“"After the Loving" is very domestic, very detailed--probably exactly what some readers like, but I found the detail repetitious at times. I also thought the tone sometimes crossed the line from thoughtful to preachy, but again I have a feeling such directness probably appeals to many readers.
Russ's attitude gave me food for thought. Of course he's right that Velma obsesses over her weight, but he's remarkably intolerant of his partner's weaknesses; over and over he says that despite how wonderful they are together, her insecurities are nothing but vanity and if she can't change in a hurry, he's "out of here". Is it tough love, or disturbingly perfectionist? Accepting of Velma's body, or dismissive of her anxieties? Supporting a strong woman, or not allowing her to show any weakness? I think the book comes down firmly on his side: Velma needs to shape up her attitude, not her body, to earn his love.
The book is so message-laden that I found myself looking for messages in any strange detail that was emphasized more than once--and there were quite a few. Intellectuals (outside of Greek fraternities) are pot-heads with no respect for property? Given a conflict of interest between an old friend's business and a lover's, don't be honest with the friend?

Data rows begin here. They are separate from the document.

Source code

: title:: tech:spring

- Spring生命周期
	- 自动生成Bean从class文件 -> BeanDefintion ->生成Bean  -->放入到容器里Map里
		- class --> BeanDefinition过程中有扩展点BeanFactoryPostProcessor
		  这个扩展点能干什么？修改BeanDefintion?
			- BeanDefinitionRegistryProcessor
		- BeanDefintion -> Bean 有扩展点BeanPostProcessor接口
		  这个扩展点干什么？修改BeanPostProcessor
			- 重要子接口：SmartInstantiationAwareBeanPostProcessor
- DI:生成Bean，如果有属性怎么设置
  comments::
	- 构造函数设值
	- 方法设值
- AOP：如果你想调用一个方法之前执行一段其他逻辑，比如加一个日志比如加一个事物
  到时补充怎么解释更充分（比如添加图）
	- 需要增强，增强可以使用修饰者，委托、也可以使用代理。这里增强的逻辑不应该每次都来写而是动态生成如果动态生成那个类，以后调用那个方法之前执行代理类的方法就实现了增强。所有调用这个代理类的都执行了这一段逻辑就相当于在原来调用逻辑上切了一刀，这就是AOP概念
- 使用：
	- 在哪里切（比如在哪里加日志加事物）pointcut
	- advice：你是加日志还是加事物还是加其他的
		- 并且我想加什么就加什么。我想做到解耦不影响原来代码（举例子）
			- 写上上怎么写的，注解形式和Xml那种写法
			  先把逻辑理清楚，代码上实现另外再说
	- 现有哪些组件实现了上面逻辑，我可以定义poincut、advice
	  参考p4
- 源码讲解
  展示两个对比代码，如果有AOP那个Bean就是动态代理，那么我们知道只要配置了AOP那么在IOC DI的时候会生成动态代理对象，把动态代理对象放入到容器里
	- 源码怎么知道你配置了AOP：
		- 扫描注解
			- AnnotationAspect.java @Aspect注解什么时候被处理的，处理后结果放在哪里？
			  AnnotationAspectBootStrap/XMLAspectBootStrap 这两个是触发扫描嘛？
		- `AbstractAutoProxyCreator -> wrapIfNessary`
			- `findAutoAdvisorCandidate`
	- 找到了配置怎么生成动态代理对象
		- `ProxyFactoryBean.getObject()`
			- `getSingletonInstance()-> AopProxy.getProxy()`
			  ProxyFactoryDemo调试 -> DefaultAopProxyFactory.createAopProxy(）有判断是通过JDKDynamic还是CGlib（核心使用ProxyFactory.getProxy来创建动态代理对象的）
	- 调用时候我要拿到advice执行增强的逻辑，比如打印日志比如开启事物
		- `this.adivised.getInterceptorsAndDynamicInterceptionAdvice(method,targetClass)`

The other characters act as a sort of Greek chorus, reinforcing the book's messages--particularly the uneven power dynamic between Velma and Russ. Velma's sister and brothers-in-law make it clear that Velma needs to tailor her sense of humor to suit Russ; she needs to learn to respect his way of doing things above her own; she needs to change her thinking to fit his. The "give" in the relationship is very one-sided. I can't help but wonder... will he be as unsympathetic if Velma ever goes through post-partum depression?”